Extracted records
- - -
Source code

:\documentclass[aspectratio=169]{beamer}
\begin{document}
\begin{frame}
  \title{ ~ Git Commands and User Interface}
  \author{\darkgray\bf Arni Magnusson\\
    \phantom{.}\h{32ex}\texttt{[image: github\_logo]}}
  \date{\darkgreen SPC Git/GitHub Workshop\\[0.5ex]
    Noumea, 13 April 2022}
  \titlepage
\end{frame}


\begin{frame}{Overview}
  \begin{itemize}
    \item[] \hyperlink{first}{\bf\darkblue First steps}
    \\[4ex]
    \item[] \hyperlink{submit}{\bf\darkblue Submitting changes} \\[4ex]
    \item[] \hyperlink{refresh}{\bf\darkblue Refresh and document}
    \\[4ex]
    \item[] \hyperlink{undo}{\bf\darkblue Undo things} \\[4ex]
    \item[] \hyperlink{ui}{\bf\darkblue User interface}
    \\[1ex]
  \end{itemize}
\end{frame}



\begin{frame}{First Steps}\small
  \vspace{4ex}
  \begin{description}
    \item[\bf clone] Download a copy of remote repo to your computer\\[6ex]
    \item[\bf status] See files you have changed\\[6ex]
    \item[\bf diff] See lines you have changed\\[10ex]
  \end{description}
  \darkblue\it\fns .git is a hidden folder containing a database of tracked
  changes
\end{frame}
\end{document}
- - -
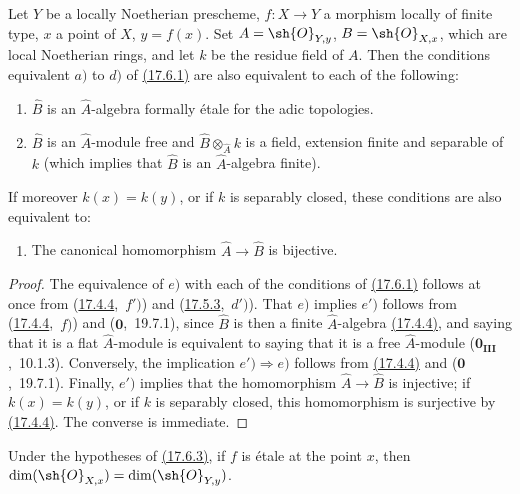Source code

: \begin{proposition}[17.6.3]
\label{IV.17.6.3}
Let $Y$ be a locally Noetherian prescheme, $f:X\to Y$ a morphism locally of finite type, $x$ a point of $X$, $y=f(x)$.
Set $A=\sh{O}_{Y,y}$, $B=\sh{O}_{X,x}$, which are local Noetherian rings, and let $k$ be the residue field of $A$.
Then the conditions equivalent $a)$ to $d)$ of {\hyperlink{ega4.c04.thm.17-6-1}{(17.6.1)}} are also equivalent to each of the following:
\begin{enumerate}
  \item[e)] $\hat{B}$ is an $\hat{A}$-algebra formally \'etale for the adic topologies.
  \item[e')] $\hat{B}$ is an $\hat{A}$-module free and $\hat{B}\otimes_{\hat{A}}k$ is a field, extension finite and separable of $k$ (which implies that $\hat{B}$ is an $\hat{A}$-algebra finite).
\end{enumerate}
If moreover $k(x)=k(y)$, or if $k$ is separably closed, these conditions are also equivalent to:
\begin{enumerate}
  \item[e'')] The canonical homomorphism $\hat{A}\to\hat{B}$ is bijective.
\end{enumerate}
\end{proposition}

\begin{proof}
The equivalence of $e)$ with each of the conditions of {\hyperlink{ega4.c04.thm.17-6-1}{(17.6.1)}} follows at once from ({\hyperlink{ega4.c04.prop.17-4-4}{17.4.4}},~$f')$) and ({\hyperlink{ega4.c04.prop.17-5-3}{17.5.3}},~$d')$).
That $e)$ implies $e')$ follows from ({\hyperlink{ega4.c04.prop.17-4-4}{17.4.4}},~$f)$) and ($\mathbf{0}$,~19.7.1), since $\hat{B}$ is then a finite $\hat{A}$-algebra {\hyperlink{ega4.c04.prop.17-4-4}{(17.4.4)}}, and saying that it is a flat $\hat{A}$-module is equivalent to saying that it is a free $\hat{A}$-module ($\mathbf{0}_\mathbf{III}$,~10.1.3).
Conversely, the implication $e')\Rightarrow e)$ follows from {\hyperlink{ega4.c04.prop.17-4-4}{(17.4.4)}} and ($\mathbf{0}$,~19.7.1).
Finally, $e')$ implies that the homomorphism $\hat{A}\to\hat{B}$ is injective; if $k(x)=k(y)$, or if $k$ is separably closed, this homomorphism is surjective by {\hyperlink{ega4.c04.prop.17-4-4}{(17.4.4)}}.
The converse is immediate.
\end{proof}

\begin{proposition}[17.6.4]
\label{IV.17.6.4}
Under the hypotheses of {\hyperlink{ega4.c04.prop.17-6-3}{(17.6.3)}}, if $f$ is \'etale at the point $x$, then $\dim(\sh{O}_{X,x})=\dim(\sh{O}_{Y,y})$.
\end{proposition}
- - -
Task to complete:
Copy out, from the data above, each line where the string "proposition" is present.

Response below:
: \begin{proposition}[17.6.3]
\end{proposition}
\begin{proposition}[17.6.4]
\end{proposition}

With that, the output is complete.